Orphan refused life of crime

The mayor of the Mangaung metro Olly Mlamleli. Picture: VOIGHT MOKONE

A 17-year-old orphaned boy from Chris Hani location near Bloemfontein says he did not let poverty drive him to crime.

Thapelo Nkgwedi now has a school uniform and furniture after the Mangaung metro municipality and Victorious Faith Ministry heard of his plight.

He told The New Age that since his parents died due to HIV-Aids 12 years ago, he and his sister have struggled to survive alone.

“Even though we did not have anything to eat in the house, I never thought of going to rob people in order to get money.

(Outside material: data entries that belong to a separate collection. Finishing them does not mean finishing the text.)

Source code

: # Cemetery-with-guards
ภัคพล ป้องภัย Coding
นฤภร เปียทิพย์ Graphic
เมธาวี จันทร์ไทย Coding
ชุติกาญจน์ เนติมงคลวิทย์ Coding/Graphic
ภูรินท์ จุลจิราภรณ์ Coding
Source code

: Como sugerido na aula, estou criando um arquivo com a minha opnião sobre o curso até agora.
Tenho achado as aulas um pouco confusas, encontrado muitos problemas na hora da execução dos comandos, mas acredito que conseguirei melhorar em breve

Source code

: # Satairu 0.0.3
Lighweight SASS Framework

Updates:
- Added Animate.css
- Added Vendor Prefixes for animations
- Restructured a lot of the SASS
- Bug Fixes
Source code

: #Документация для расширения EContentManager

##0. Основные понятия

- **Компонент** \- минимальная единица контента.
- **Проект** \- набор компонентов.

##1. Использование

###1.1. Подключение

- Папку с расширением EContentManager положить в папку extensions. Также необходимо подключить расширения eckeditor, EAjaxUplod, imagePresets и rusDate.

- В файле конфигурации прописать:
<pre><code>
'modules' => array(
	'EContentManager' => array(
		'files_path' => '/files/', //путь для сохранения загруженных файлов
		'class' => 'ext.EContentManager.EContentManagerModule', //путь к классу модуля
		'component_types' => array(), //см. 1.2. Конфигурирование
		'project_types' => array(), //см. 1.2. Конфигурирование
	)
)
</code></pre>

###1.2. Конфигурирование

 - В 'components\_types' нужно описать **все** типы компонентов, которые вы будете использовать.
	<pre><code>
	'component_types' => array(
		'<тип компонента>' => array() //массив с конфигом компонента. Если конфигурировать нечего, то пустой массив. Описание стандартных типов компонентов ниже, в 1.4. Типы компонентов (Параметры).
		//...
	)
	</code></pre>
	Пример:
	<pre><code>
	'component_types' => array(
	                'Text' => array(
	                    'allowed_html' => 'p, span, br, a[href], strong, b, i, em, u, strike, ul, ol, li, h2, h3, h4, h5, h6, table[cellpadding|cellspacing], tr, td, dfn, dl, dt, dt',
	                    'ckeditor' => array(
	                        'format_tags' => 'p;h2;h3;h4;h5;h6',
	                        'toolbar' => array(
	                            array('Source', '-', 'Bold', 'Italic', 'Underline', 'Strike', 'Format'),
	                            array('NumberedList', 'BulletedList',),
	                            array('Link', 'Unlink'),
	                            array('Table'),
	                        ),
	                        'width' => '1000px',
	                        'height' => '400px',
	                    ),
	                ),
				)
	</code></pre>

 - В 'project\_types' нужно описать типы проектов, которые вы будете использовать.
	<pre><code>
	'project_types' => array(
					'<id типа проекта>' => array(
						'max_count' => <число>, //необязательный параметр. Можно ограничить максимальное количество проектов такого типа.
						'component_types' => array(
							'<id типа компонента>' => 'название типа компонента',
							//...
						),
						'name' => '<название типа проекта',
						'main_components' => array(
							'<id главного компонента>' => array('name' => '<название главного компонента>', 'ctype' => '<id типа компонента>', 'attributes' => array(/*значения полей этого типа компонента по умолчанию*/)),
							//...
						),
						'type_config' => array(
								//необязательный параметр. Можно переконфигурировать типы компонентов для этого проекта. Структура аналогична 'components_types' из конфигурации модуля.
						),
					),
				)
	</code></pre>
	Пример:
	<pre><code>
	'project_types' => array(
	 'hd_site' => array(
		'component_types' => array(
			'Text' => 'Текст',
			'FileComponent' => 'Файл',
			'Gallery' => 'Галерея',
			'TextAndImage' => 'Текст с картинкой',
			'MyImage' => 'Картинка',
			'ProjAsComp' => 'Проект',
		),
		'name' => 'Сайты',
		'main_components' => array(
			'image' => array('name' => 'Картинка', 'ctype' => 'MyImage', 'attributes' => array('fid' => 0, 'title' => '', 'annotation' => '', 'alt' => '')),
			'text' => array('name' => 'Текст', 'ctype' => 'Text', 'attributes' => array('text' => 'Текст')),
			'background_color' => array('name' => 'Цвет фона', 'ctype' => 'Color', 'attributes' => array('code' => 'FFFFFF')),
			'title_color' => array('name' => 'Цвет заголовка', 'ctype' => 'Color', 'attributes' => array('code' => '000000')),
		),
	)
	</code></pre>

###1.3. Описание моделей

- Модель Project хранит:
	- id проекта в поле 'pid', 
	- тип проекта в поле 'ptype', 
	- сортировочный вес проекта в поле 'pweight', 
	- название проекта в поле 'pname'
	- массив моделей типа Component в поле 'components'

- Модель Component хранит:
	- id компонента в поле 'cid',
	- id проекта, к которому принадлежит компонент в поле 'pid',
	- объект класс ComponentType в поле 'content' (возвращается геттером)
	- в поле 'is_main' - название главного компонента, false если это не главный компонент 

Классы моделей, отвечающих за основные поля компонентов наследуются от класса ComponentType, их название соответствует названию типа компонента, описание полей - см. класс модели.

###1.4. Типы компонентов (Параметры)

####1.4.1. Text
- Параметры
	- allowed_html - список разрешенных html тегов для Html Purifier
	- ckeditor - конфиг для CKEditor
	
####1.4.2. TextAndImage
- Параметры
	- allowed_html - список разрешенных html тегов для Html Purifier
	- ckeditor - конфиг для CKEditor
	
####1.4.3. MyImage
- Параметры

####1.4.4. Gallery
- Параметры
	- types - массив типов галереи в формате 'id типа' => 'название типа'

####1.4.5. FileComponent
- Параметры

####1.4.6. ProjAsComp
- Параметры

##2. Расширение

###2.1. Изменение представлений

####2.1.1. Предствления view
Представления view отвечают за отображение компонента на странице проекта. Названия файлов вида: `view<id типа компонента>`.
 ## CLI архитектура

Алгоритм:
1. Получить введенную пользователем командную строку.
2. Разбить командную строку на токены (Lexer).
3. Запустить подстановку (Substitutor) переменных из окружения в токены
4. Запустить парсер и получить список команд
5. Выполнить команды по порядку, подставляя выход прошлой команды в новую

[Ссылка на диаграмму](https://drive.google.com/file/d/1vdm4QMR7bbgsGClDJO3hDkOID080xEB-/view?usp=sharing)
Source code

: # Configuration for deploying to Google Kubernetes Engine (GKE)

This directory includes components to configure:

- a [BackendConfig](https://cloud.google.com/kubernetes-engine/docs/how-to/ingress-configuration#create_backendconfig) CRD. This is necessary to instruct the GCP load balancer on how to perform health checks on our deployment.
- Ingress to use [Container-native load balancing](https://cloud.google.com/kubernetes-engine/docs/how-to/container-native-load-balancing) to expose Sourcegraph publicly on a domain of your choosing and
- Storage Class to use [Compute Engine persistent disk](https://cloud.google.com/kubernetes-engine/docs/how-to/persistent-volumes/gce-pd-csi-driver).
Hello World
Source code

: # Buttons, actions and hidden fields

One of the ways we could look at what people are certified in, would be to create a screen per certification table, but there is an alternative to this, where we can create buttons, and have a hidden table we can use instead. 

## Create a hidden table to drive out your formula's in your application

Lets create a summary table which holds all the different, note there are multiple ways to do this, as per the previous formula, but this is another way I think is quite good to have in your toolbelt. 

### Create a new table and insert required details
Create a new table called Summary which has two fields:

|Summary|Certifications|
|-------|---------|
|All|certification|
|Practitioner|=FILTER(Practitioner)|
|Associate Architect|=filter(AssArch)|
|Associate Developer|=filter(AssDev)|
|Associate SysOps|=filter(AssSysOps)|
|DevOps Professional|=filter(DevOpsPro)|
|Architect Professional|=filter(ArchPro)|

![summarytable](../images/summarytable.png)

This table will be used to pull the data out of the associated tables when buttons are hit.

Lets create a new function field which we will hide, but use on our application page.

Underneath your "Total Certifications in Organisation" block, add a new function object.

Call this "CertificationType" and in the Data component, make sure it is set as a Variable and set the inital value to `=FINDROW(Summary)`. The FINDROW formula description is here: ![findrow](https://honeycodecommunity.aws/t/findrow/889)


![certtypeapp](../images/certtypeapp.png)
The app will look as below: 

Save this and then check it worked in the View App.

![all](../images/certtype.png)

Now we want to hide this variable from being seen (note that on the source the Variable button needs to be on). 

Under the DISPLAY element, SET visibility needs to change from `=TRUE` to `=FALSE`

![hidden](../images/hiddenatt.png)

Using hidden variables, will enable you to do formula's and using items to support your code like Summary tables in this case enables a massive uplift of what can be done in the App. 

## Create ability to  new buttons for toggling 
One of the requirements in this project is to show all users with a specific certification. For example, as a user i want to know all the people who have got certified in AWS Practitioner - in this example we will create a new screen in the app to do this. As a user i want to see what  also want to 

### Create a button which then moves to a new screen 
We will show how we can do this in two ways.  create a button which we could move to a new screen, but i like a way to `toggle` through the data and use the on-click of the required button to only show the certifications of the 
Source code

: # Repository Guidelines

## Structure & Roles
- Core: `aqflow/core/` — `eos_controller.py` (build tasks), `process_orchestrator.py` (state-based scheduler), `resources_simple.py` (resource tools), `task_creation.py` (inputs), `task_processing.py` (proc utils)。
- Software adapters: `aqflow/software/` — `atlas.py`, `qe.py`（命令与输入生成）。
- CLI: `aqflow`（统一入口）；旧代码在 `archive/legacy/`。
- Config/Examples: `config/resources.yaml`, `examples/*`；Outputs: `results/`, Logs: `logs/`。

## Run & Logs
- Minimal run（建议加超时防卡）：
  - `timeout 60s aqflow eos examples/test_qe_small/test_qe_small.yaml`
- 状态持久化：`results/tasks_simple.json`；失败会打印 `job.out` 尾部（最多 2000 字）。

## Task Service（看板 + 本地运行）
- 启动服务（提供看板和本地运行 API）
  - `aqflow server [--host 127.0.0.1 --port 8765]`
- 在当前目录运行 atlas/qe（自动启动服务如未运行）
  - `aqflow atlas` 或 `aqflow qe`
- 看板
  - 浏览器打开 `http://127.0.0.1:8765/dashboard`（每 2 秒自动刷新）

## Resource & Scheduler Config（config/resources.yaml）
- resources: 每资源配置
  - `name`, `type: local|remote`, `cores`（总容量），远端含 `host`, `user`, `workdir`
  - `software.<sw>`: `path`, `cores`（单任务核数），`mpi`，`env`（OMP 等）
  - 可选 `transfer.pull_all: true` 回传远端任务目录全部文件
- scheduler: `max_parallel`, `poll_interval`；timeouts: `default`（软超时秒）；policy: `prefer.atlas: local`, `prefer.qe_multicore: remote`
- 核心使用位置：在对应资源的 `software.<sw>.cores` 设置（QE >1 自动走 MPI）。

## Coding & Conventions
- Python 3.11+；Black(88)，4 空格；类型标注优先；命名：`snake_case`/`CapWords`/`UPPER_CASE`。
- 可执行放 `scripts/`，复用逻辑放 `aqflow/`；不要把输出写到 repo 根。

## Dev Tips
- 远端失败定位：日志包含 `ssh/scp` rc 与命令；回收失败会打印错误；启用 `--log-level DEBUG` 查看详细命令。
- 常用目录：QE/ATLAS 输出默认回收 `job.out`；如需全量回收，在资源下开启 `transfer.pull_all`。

I used to pray like my mother told me to.

“I would like to advise my fellow teenagers to avoid peer pressure.

“Do not commit crime because of an empty stomach or to get fancy clothes, there is still life without committing crime because you will end up in jail,” Nkgwedi said.

He has been living alone in his dilapidated shack after his sister left him.

“God answered my prayers, my life is no longer the same. Had I been involved in gangs and committing crime I would have been dead or in jail.

“Thanks to Mangaung metro mayor Olly Mlamleli and pastor Andries November for changing my life.”

Neighbours have been helpful to the teenager, who is a Grade 11 pupil at Hodisa Technical School, but most days the only meal he has is at school, which is part of the school’s feeding scheme.

“I wrote a letter to Mlamleli requesting only the Christmas clothes and a school uniform, but I got more than that, furniture and a shelter from the municipality.”

Mlamleli urged teenagers to be strong and positive like Nkgwedi.

“Despite poverty and the situation that he is living in, he is a fighter. He continued to attend school and kept on succeeding to higher grades,” Mlamleli said.